WORK INSTRUCTIONS — Would you give again, exactly as written, the lines from the opening of the records to the line with "I would like", that line included and pictures excluded?

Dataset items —
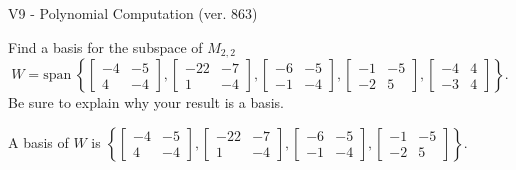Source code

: \begin{exercise}
  \begin{exerciseTitle}V9 - Polynomial Computation (ver. 863)\end{exerciseTitle}
  \begin{exerciseStatement}
    Find a basis for the subspace of \(M_{2,2}\) 
\[W=\mathrm{span}\ \left\{\left[\begin{array}{cc}
-4 & -5 \\
4 & -4
\end{array}\right] , \left[\begin{array}{cc}
-22 & -7 \\
1 & -4
\end{array}\right] , \left[\begin{array}{cc}
-6 & -5 \\
-1 & -4
\end{array}\right] , \left[\begin{array}{cc}
-1 & -5 \\
-2 & 5
\end{array}\right] , \left[\begin{array}{cc}
-4 & 4 \\
-3 & 4
\end{array}\right]\right\}.\]
 Be sure to explain why your result is a basis.


  \end{exerciseStatement}
  \begin{exerciseAnswer}
   A basis of \(W\) is  \(\left\{\left[\begin{array}{cc}
-4 & -5 \\
4 & -4
\end{array}\right] , \left[\begin{array}{cc}
-22 & -7 \\
1 & -4
\end{array}\right] , \left[\begin{array}{cc}
-6 & -5 \\
-1 & -4
\end{array}\right] , \left[\begin{array}{cc}
-1 & -5 \\
-2 & 5
\end{array}\right]\right\}\).
  


  \end{exerciseAnswer}
\end{exercise}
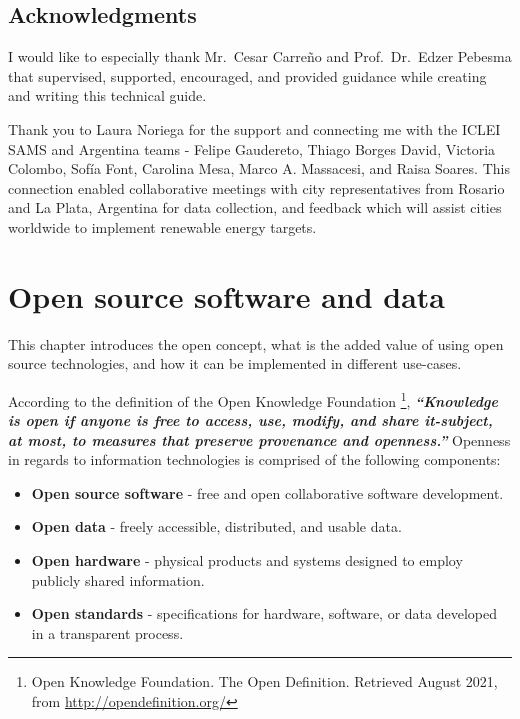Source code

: \documentclass[
]{book}
\providecommand{\tightlist}{%
  \setlength{\itemsep}{0pt}\setlength{\parskip}{0pt}}
\begin{document}
\hypertarget{acknowledgments}{%
\section*{Acknowledgments}\label{acknowledgments}}

I would like to especially thank Mr.~Cesar Carreño and Prof.~Dr.~Edzer Pebesma that supervised, supported, encouraged, and provided guidance while creating and writing this technical guide.

Thank you to Laura Noriega for the support and connecting me with the ICLEI SAMS and Argentina teams - Felipe Gaudereto, Thiago Borges David, Victoria Colombo, Sofía Font, Carolina Mesa, Marco A. Massacesi, and Raisa Soares. This connection enabled collaborative meetings with city representatives from Rosario and La Plata, Argentina for data collection, and feedback which will assist cities worldwide to implement renewable energy targets.

\hypertarget{open-source-software-and-data}{%
\chapter{Open source software and data}\label{open-source-software-and-data}}

This chapter introduces the open concept, what is the added value of using open source technologies, and how it can be implemented in different use-cases.

According to the definition of the Open Knowledge Foundation \footnote{Open Knowledge Foundation. The Open Definition. Retrieved August 2021, from \url{http://opendefinition.org/}}, \emph{\textbf{``Knowledge is open if anyone is free to access, use, modify, and share it-subject, at most, to measures that preserve provenance and openness.''}}
Openness in regards to information technologies is comprised of the following components:

\begin{itemize}
\tightlist
\item
  \textbf{Open source software} - free and open collaborative software development.
\item
  \textbf{Open data} - freely accessible, distributed, and usable data.
\item
  \textbf{Open hardware} - physical products and systems designed to employ publicly shared information.
\item
  \textbf{Open standards} - specifications for hardware, software, or data developed in a transparent process.
\end{itemize}
\end{document}
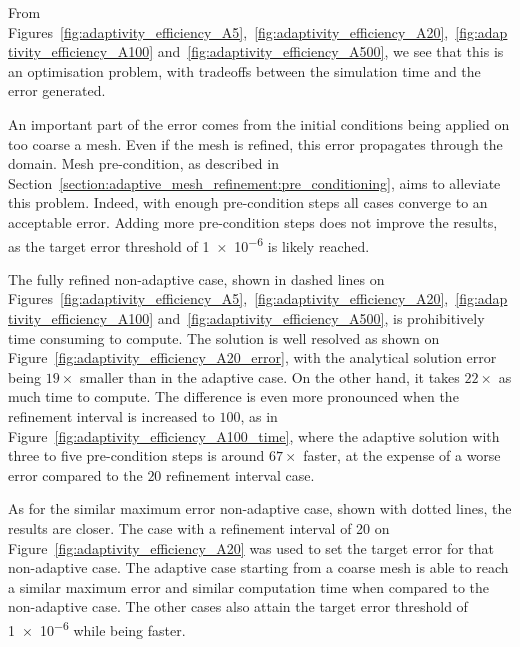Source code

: From
Figures~\ref{fig:adaptivity_efficiency_A5},~\ref{fig:adaptivity_efficiency_A20},~\ref{fig:adaptivity_efficiency_A100}
and~\ref{fig:adaptivity_efficiency_A500}, we see that this is an optimisation problem, with
tradeoffs between the simulation time and the error generated.

An important part of the error comes from the initial conditions being applied on too coarse a mesh.
Even if the mesh is refined, this error propagates through the domain. Mesh pre-condition, as
described in Section~\ref{section:adaptive_mesh_refinement:pre_conditioning}, aims to alleviate this
problem. Indeed, with enough pre-condition steps all cases converge to an acceptable error. Adding
more pre-condition steps does not improve the results, as the target error threshold of \num{1e-6}
is likely reached.

The fully refined non-adaptive case, shown in dashed lines on
Figures~\ref{fig:adaptivity_efficiency_A5},~\ref{fig:adaptivity_efficiency_A20},~\ref{fig:adaptivity_efficiency_A100}
and~\ref{fig:adaptivity_efficiency_A500}, is prohibitively time consuming to compute. The solution
is well resolved as shown on Figure~\ref{fig:adaptivity_efficiency_A20_error}, with the analytical
solution error being \(19 \times \) smaller than in the adaptive case. On the other hand, it takes
\(22 \times \) as much time to compute. The difference is even more pronounced when the refinement
interval is increased to \(100\), as in Figure~\ref{fig:adaptivity_efficiency_A100_time}, where the
adaptive solution with three to five pre-condition steps is around \(67 \times \) faster, at the
expense of a worse error compared to the \(20\) refinement interval case.

As for the similar maximum error non-adaptive case, shown with dotted lines, the results are closer.
The case with a refinement interval of 20 on Figure~\ref{fig:adaptivity_efficiency_A20} was used to
set the target error for that non-adaptive case. The adaptive case starting from a coarse mesh is
able to reach a similar maximum error and similar computation time when compared to the non-adaptive
case. The other cases also attain the target error threshold of \num{1e-6} while being faster.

WRITTEN RESPONSE —
Source code

: \begin{exercise}
  \begin{exerciseTitle}V9 - Polynomial Computation (ver. 863)\end{exerciseTitle}
  \begin{exerciseStatement}
    Find a basis for the subspace of \(M_{2,2}\) 
\[W=\mathrm{span}\ \left\{\left[\begin{array}{cc}
-4 & -5 \\
4 & -4
\end{array}\right] , \left[\begin{array}{cc}
-22 & -7 \\
1 & -4
\end{array}\right] , \left[\begin{array}{cc}
-6 & -5 \\
-1 & -4
\end{array}\right] , \left[\begin{array}{cc}
-1 & -5 \\
-2 & 5
\end{array}\right] , \left[\begin{array}{cc}
-4 & 4 \\
-3 & 4
\end{array}\right]\right\}.\]
 Be sure to explain why your result is a basis.


  \end{exerciseStatement}
  \begin{exerciseAnswer}
   A basis of \(W\) is  \(\left\{\left[\begin{array}{cc}
-4 & -5 \\
4 & -4
\end{array}\right] , \left[\begin{array}{cc}
-22 & -7 \\
1 & -4
\end{array}\right] , \left[\begin{array}{cc}
-6 & -5 \\
-1 & -4
\end{array}\right] , \left[\begin{array}{cc}
-1 & -5 \\
-2 & 5
\end{array}\right]\right\}\).
  


  \end{exerciseAnswer}
\end{exercise}
Source code

: \documentclass[
]{book}
\providecommand{\tightlist}{%
  \setlength{\itemsep}{0pt}\setlength{\parskip}{0pt}}
\begin{document}
\hypertarget{acknowledgments}{%
\section*{Acknowledgments}\label{acknowledgments}}

I would like to especially thank Mr.~Cesar Carreño and Prof.~Dr.~Edzer Pebesma that supervised, supported, encouraged, and provided guidance while creating and writing this technical guide.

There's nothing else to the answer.